TEMPO.CO, Jakarta -Epidemiolog yang sehari-hari Kepala Departemen Epidemiologi Fakultas Kesehatan Masyarakat Universitas Indonesia, Tri Yunis Miko Wahyono, meragukan klaim kombinasi obat Covid-19, hasil riset Universitas Airlangga atau Unair, Surabaya.
"Hasil uji klinisnya masih perlu terus dipertanyakan. Bagaimana hasil uji kimia dan biologi obat tersebut," kata Tri saat dihubungi, Selasa, 18 Agustus 2020.
Ada tiga kombinasi obat yang dihasilkan Unair. Pertama, Lopinavir/Ritonavir dan Azithromycin. Kedua, Lopinavir/Ritonavir dan Doxycycline. Ketiga, Hydrochloroquine dan Azithromyci.
Baca juga: Anies Baswedan Menimbabg Stop PSBB Transisi, Epidemiolog: Sudah Seharusnya.
Menurut Tri, obat yang diproduksi Unair merupakan formulasi obat Aids. Selain itu, obat tersebut juga diuji coba oleh siswa sekolah calon perwira TNI yang terinfeksi Covid-19. Mayoritas siswa Secapa yang terinfeksi virus corona pun tidak mengalami gejala.
Artinya, kata dia, tanpa meminum obat pun siswa Secapa tersebut sangat berpotensi sembuh dari infeksi Covid-19. "Tanpa dikasi minum obat itu juga mereka bisa sembuh sendiri karena daya tahan tubuh yang kuat.
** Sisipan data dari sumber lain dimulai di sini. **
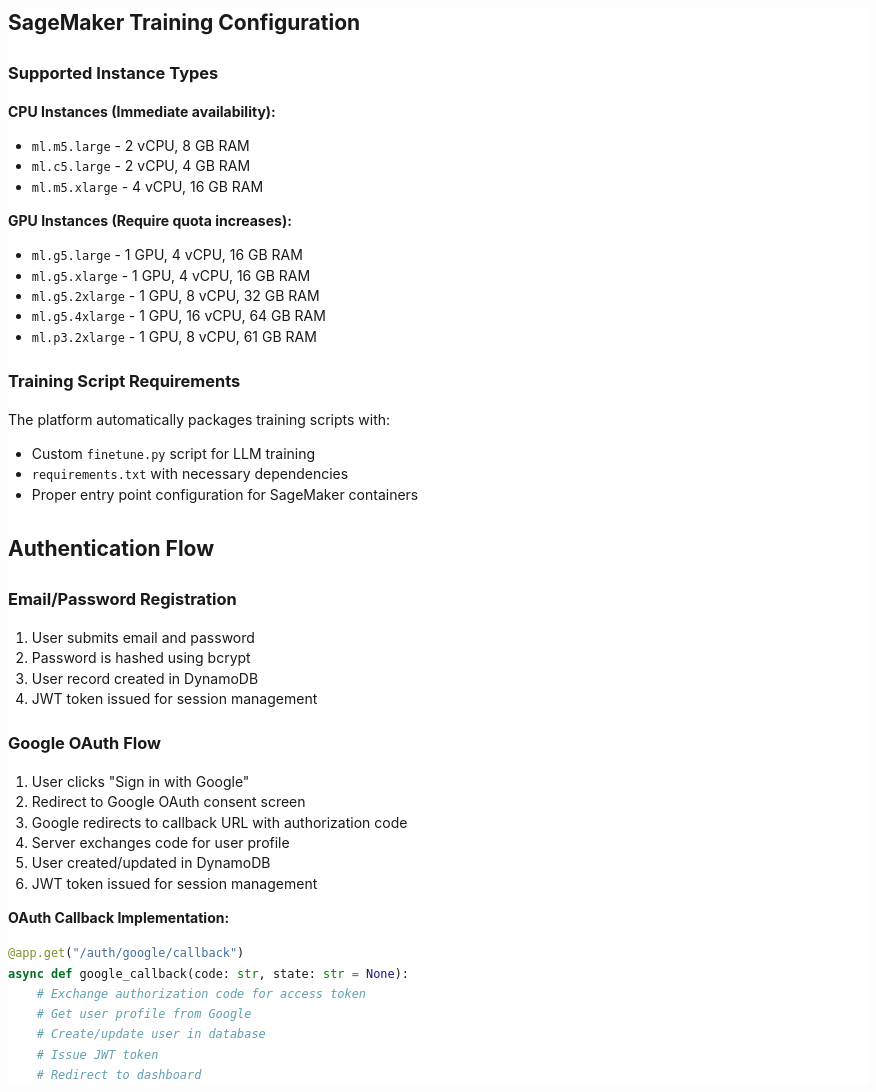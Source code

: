 
## SageMaker Training Configuration

### Supported Instance Types

**CPU Instances (Immediate availability):**
- `ml.m5.large` - 2 vCPU, 8 GB RAM
- `ml.c5.large` - 2 vCPU, 4 GB RAM  
- `ml.m5.xlarge` - 4 vCPU, 16 GB RAM

**GPU Instances (Require quota increases):**
- `ml.g5.large` - 1 GPU, 4 vCPU, 16 GB RAM
- `ml.g5.xlarge` - 1 GPU, 4 vCPU, 16 GB RAM
- `ml.g5.2xlarge` - 1 GPU, 8 vCPU, 32 GB RAM
- `ml.g5.4xlarge` - 1 GPU, 16 vCPU, 64 GB RAM
- `ml.p3.2xlarge` - 1 GPU, 8 vCPU, 61 GB RAM

### Training Script Requirements

The platform automatically packages training scripts with:
- Custom `finetune.py` script for LLM training
- `requirements.txt` with necessary dependencies
- Proper entry point configuration for SageMaker containers

## Authentication Flow

### Email/Password Registration

1. User submits email and password
2. Password is hashed using bcrypt
3. User record created in DynamoDB
4. JWT token issued for session management

### Google OAuth Flow

1. User clicks "Sign in with Google"
2. Redirect to Google OAuth consent screen
3. Google redirects to callback URL with authorization code
4. Server exchanges code for user profile
5. User created/updated in DynamoDB
6. JWT token issued for session management

**OAuth Callback Implementation:**
```python
@app.get("/auth/google/callback")
async def google_callback(code: str, state: str = None):
    # Exchange authorization code for access token
    # Get user profile from Google
    # Create/update user in database
    # Issue JWT token
    # Redirect to dashboard
```
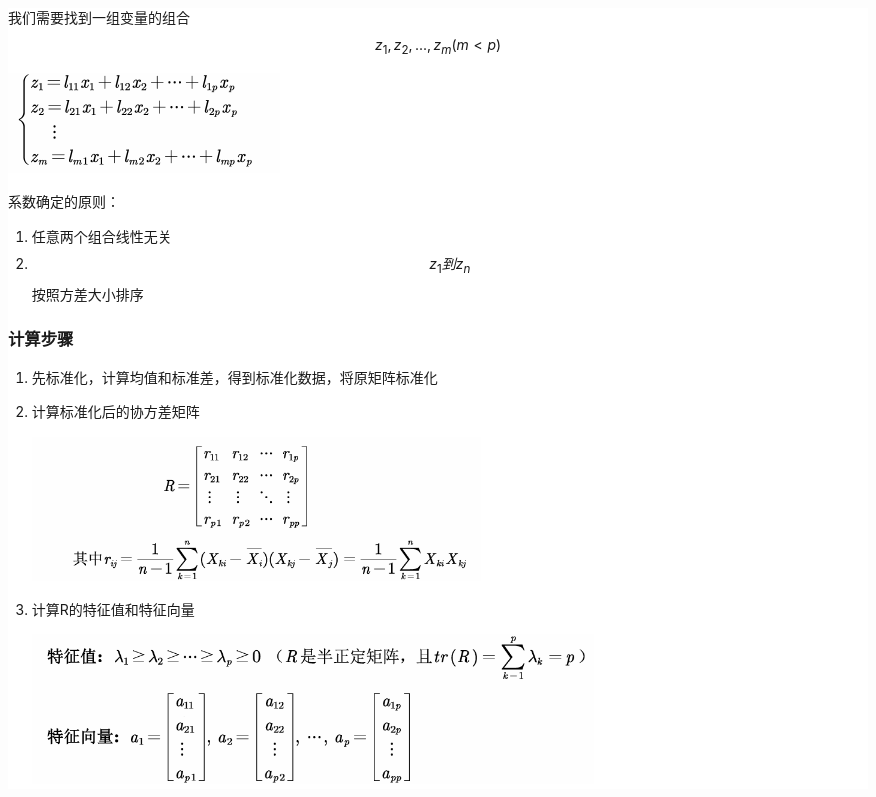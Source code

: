我们需要找到一组变量的组合$$z_1,z_2,...,z_m(m<p)$$

<img src="assets/image-20230723072145893-169011688046213.png" alt="image-20230723072145893" style="zoom:50%;" />

系数确定的原则：

1. 任意两个组合线性无关
2. $$z_1到z_n$$按照方差大小排序



### 计算步骤

1. 先标准化，计算均值和标准差，得到标准化数据，将原矩阵标准化

2. 计算标准化后的协方差矩阵

   <img src="assets/image-20230723072450351-169011688046215.png" alt="image-20230723072450351" style="zoom:60%;" />

3. 计算R的特征值和特征向量

   <img src="assets/image-20230723072526934-169011688046214.png" alt="image-20230723072526934" style="zoom:60%;" />
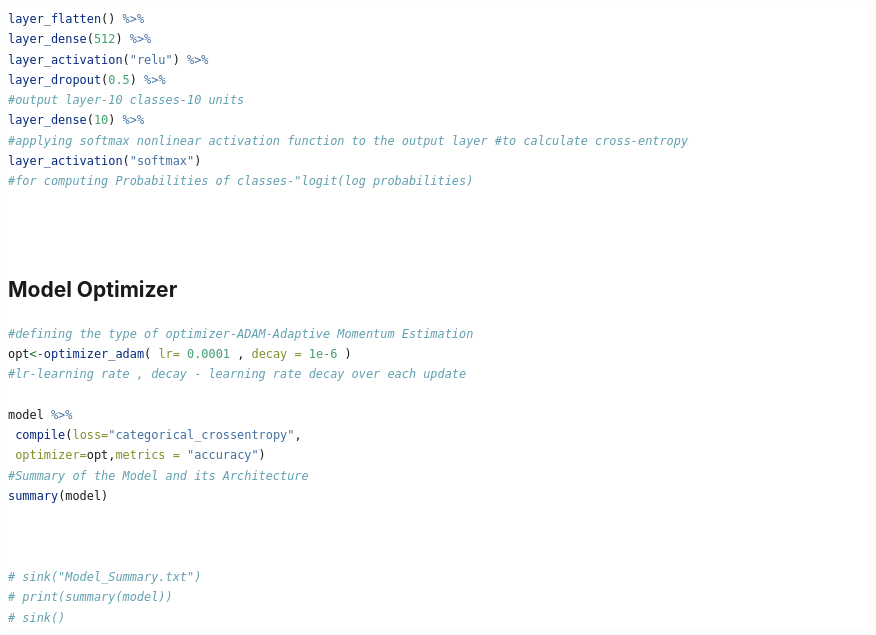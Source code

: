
```r
layer_flatten() %>%  
layer_dense(512) %>%  
layer_activation("relu") %>%  
layer_dropout(0.5) %>%  
#output layer-10 classes-10 units  
layer_dense(10) %>%  
#applying softmax nonlinear activation function to the output layer #to calculate cross-entropy  
layer_activation("softmax") 
#for computing Probabilities of classes-"logit(log probabilities)
```

<br>
<br>

## Model Optimizer

```r
#defining the type of optimizer-ADAM-Adaptive Momentum Estimation
opt<-optimizer_adam( lr= 0.0001 , decay = 1e-6 )
#lr-learning rate , decay - learning rate decay over each update

model %>%
 compile(loss="categorical_crossentropy",
 optimizer=opt,metrics = "accuracy")
#Summary of the Model and its Architecture
summary(model)



# sink("Model_Summary.txt")
# print(summary(model))
# sink()
```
Harusnya dibandingkan dengan pasien yang lebih umum dan mengalami gejala."
Tri melihat penelitian obat Covid-19 dari Unair tersebut tidak terbuka dan berpotensi menimbulkan dampak di tengah masyarakat. Dampaknya, kata dia, warga bisa bertambah mengabaikan protokol kesehatan karena merasa sudah ada penawar virus corona.
"Masyarakat yang tidak tahu bisa berpikir seperti itu (obat Covid-19) sudah ditemukan," ujarnya. "Sedangkan masyarakat yang lebih kritis saya yakin banyak juga yang tidak percaya."